Eludir y encubrir los valores son respuestas defensivas, condicionadas por formas de vida que emergen en los desajustes
de la vida cotidiana. La crisis actual ha generado, entre muchas, dos formas de vivir que condicionan las respuestas
referidas. Una de esas formas consiste en vivir fascinados ante lo nuevo, estado emocional, que habitualmente se
manifiesta como un rechazo a la obsolescencia.

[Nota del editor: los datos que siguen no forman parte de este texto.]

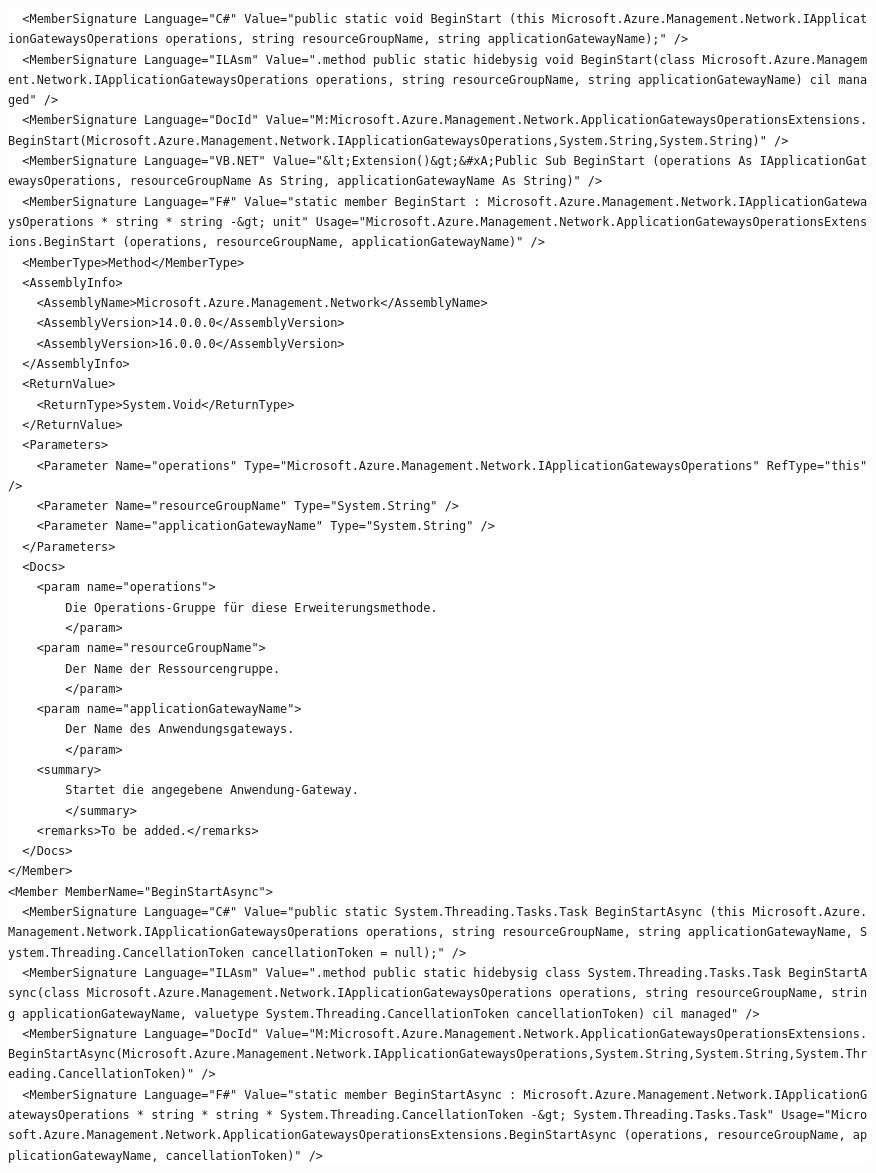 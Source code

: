      <MemberSignature Language="C#" Value="public static void BeginStart (this Microsoft.Azure.Management.Network.IApplicationGatewaysOperations operations, string resourceGroupName, string applicationGatewayName);" />
      <MemberSignature Language="ILAsm" Value=".method public static hidebysig void BeginStart(class Microsoft.Azure.Management.Network.IApplicationGatewaysOperations operations, string resourceGroupName, string applicationGatewayName) cil managed" />
      <MemberSignature Language="DocId" Value="M:Microsoft.Azure.Management.Network.ApplicationGatewaysOperationsExtensions.BeginStart(Microsoft.Azure.Management.Network.IApplicationGatewaysOperations,System.String,System.String)" />
      <MemberSignature Language="VB.NET" Value="&lt;Extension()&gt;&#xA;Public Sub BeginStart (operations As IApplicationGatewaysOperations, resourceGroupName As String, applicationGatewayName As String)" />
      <MemberSignature Language="F#" Value="static member BeginStart : Microsoft.Azure.Management.Network.IApplicationGatewaysOperations * string * string -&gt; unit" Usage="Microsoft.Azure.Management.Network.ApplicationGatewaysOperationsExtensions.BeginStart (operations, resourceGroupName, applicationGatewayName)" />
      <MemberType>Method</MemberType>
      <AssemblyInfo>
        <AssemblyName>Microsoft.Azure.Management.Network</AssemblyName>
        <AssemblyVersion>14.0.0.0</AssemblyVersion>
        <AssemblyVersion>16.0.0.0</AssemblyVersion>
      </AssemblyInfo>
      <ReturnValue>
        <ReturnType>System.Void</ReturnType>
      </ReturnValue>
      <Parameters>
        <Parameter Name="operations" Type="Microsoft.Azure.Management.Network.IApplicationGatewaysOperations" RefType="this" />
        <Parameter Name="resourceGroupName" Type="System.String" />
        <Parameter Name="applicationGatewayName" Type="System.String" />
      </Parameters>
      <Docs>
        <param name="operations">
            Die Operations-Gruppe für diese Erweiterungsmethode.
            </param>
        <param name="resourceGroupName">
            Der Name der Ressourcengruppe.
            </param>
        <param name="applicationGatewayName">
            Der Name des Anwendungsgateways.
            </param>
        <summary>
            Startet die angegebene Anwendung-Gateway.
            </summary>
        <remarks>To be added.</remarks>
      </Docs>
    </Member>
    <Member MemberName="BeginStartAsync">
      <MemberSignature Language="C#" Value="public static System.Threading.Tasks.Task BeginStartAsync (this Microsoft.Azure.Management.Network.IApplicationGatewaysOperations operations, string resourceGroupName, string applicationGatewayName, System.Threading.CancellationToken cancellationToken = null);" />
      <MemberSignature Language="ILAsm" Value=".method public static hidebysig class System.Threading.Tasks.Task BeginStartAsync(class Microsoft.Azure.Management.Network.IApplicationGatewaysOperations operations, string resourceGroupName, string applicationGatewayName, valuetype System.Threading.CancellationToken cancellationToken) cil managed" />
      <MemberSignature Language="DocId" Value="M:Microsoft.Azure.Management.Network.ApplicationGatewaysOperationsExtensions.BeginStartAsync(Microsoft.Azure.Management.Network.IApplicationGatewaysOperations,System.String,System.String,System.Threading.CancellationToken)" />
      <MemberSignature Language="F#" Value="static member BeginStartAsync : Microsoft.Azure.Management.Network.IApplicationGatewaysOperations * string * string * System.Threading.CancellationToken -&gt; System.Threading.Tasks.Task" Usage="Microsoft.Azure.Management.Network.ApplicationGatewaysOperationsExtensions.BeginStartAsync (operations, resourceGroupName, applicationGatewayName, cancellationToken)" />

Lo nuevo alucina y deslumbra al punto de alucinar con la creencia de que el orden axiológico de la sociedad
actual, en ruptura con el pasado, tiene una sustentación propia. La fascinación ante los logros científicos
y tecnológicos, ante el poder de los medios de comunicación y las fuerzas irrefrenables del consumo,
es un estado propicio para propagar la creencia de que los valores, las ideologías y otras formas colectivas
de fe nacen de una cultura científica que se la imagina sin raíces en el pasado, y de un género
de vida ni siquiera intuido en el pretérito. Esta manera de suponer la presencia de los valores actuales
se asienta en la enorme capacidad de transformar el mundo y en la imperiosa necesidad de adaptarse a los cambios,
a los bandazos que da la historia de las cosas, de las ideas, de las naciones, que en el fondo es la historia del
hombre mismo.
Lo nuevo es el aspecto ostensible de una forma de vivir; el cambio es el fondo no visible de otra, la adaptación,
o estado de disponibilidad ante lo nuevo. Esta segunda forma de vida condiciona la disponibilidad de adaptarnos
al conjunto de transformaciones que convierten lo viejo en nuevo, o crean lo nuevo para transformarlo en novísimo.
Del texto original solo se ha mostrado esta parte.